_Exercise_
Write out the material below exactly, beginning at the line that contains "# SECURITY ASSESSMENT AND AUTHORIZATION" and ending with its last line, both ends included; write nothing else.
::::::
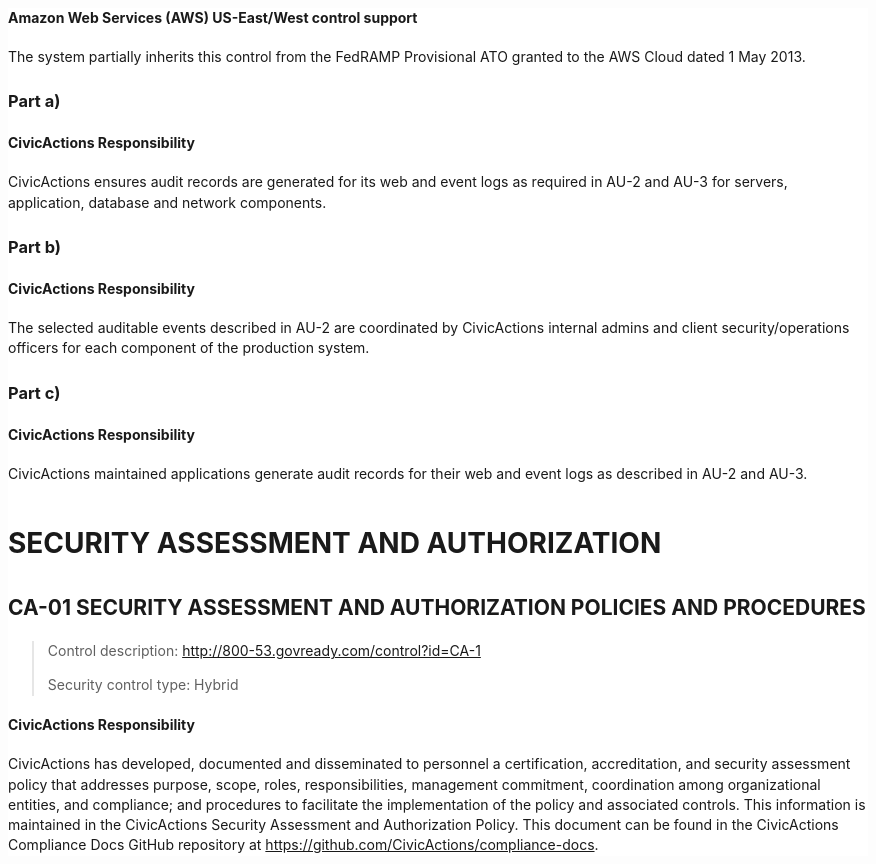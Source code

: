 #### Amazon Web Services (AWS) US-East/West control support

The system partially inherits this control from the FedRAMP Provisional ATO granted to the AWS Cloud dated 1 May 2013.



### Part a)

#### CivicActions Responsibility

CivicActions ensures audit records are generated for its web and event logs as required in AU-2 and AU-3 for servers, application, database and network components.



### Part b)

#### CivicActions Responsibility

The selected auditable events described in AU-2 are coordinated by CivicActions internal admins and client security/operations officers for each component of the production system.



### Part c)

#### CivicActions Responsibility

CivicActions maintained applications generate audit records for their web and event logs as described in AU-2 and AU-3.



# SECURITY ASSESSMENT AND AUTHORIZATION

## CA-01 SECURITY ASSESSMENT AND AUTHORIZATION POLICIES AND PROCEDURES

> Control description: <http://800-53.govready.com/control?id=CA-1>
> 
> 
> 
> Security control type: Hybrid


#### CivicActions Responsibility

CivicActions has developed, documented and disseminated to personnel a certification, accreditation, and security assessment policy that addresses purpose, scope, roles, responsibilities, management commitment, coordination among organizational entities, and compliance; and procedures to facilitate the implementation of the policy and associated controls. This information is maintained in the CivicActions Security Assessment and Authorization Policy. This document can be found in the CivicActions Compliance Docs GitHub repository at <https://github.com/CivicActions/compliance-docs>.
::::::
_Exercise solution_
# SECURITY ASSESSMENT AND AUTHORIZATION

## CA-01 SECURITY ASSESSMENT AND AUTHORIZATION POLICIES AND PROCEDURES

> Control description: <http://800-53.govready.com/control?id=CA-1>
> 
> 
> 
> Security control type: Hybrid


#### CivicActions Responsibility

CivicActions has developed, documented and disseminated to personnel a certification, accreditation, and security assessment policy that addresses purpose, scope, roles, responsibilities, management commitment, coordination among organizational entities, and compliance; and procedures to facilitate the implementation of the policy and associated controls. This information is maintained in the CivicActions Security Assessment and Authorization Policy. This document can be found in the CivicActions Compliance Docs GitHub repository at <https://github.com/CivicActions/compliance-docs>.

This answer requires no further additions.